• ABOUT THIS EXERCISE
Collect every line of the records below that contains the word "Index".

Extracted records:
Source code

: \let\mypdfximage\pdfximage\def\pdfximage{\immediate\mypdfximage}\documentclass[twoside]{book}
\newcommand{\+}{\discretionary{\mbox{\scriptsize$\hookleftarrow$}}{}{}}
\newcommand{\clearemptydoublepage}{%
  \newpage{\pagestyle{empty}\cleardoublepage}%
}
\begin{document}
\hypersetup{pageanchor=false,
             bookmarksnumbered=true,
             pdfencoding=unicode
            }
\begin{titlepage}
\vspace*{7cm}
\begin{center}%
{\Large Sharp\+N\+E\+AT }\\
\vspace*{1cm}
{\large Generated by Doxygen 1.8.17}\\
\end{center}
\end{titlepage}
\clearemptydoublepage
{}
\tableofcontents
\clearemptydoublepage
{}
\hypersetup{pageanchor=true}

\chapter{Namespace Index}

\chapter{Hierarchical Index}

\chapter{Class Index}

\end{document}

• RESULT
\chapter{Namespace Index}
\chapter{Hierarchical Index}
\chapter{Class Index}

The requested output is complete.